### DATA TO USE
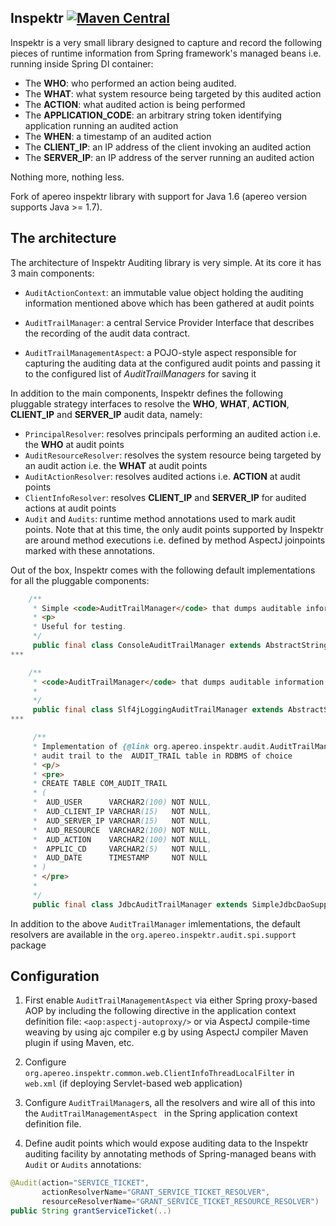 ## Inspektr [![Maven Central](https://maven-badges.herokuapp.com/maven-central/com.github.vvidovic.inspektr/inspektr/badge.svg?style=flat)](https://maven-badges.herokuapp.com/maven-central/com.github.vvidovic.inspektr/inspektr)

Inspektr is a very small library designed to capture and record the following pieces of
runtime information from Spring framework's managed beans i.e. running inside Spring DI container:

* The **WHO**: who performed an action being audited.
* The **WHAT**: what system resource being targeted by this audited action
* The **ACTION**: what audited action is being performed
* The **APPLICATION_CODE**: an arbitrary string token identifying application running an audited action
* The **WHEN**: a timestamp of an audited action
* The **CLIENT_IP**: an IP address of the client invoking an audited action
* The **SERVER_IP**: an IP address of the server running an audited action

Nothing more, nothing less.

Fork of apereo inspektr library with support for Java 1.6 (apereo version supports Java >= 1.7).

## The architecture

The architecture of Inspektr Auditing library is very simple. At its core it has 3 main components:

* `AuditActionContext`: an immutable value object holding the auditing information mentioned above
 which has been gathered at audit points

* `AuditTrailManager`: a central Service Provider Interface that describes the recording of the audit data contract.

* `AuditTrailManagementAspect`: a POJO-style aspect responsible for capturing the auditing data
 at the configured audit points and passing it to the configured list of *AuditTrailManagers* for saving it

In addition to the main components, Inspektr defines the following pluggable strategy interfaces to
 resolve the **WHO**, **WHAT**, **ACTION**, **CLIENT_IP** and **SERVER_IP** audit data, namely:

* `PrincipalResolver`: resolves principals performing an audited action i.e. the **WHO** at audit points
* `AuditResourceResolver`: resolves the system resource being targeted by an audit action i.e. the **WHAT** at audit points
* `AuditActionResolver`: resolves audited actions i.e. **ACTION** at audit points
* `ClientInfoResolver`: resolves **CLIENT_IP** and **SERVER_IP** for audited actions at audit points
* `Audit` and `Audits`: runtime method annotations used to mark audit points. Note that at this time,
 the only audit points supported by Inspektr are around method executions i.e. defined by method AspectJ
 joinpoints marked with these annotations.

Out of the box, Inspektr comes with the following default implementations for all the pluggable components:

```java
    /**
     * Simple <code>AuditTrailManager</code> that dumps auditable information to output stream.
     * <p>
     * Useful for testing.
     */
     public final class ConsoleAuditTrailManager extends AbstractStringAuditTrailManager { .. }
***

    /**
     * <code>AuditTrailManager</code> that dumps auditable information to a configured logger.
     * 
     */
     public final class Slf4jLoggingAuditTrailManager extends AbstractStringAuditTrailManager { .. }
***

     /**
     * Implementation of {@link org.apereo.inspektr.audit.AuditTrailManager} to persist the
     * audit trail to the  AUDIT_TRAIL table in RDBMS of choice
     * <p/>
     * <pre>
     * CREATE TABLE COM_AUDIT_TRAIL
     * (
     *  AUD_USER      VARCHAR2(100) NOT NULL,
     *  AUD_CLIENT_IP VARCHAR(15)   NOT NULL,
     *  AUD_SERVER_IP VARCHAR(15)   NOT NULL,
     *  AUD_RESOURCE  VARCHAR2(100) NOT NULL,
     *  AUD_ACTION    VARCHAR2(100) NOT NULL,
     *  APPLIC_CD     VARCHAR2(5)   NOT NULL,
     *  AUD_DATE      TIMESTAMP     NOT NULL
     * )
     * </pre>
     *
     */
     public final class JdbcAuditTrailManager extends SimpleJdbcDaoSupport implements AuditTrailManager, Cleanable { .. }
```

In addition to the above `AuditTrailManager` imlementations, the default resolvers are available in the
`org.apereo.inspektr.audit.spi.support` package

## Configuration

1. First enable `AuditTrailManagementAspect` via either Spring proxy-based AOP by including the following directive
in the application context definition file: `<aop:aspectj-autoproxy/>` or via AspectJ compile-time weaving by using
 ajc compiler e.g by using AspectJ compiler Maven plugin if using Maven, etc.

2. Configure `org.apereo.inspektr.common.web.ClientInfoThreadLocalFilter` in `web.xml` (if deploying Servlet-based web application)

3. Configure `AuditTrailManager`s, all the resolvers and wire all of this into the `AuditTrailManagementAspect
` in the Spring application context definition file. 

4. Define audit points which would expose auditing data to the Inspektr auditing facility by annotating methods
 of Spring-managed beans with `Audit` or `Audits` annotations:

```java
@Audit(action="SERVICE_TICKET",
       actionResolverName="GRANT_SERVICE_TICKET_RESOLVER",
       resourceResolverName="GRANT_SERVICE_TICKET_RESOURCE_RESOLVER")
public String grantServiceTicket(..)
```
######
### DATA TO USE
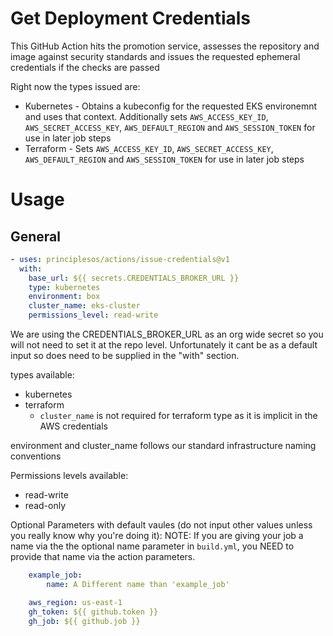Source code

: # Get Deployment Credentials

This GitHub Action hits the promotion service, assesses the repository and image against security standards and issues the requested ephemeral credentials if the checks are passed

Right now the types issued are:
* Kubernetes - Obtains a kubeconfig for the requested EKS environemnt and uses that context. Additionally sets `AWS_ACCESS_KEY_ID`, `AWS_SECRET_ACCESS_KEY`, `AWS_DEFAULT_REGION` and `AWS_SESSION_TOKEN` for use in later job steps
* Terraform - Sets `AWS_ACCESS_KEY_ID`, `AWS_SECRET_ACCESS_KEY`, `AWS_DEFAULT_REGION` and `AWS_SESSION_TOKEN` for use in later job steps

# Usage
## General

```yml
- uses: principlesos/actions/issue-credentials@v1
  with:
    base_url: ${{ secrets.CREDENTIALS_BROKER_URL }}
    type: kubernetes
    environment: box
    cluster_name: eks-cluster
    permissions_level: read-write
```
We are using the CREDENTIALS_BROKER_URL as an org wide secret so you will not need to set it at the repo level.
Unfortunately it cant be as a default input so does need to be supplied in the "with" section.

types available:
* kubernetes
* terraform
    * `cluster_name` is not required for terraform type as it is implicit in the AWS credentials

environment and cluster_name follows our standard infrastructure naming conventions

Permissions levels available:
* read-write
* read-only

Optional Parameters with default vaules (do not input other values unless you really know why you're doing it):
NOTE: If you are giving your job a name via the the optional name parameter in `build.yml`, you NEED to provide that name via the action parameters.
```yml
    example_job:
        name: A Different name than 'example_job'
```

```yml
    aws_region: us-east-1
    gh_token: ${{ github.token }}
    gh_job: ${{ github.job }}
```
######
WHAT THE EXERCISE ASKS =
Write down only the number of lines above where the word "Audits" occurs.

THE COMPLETED TASK =
2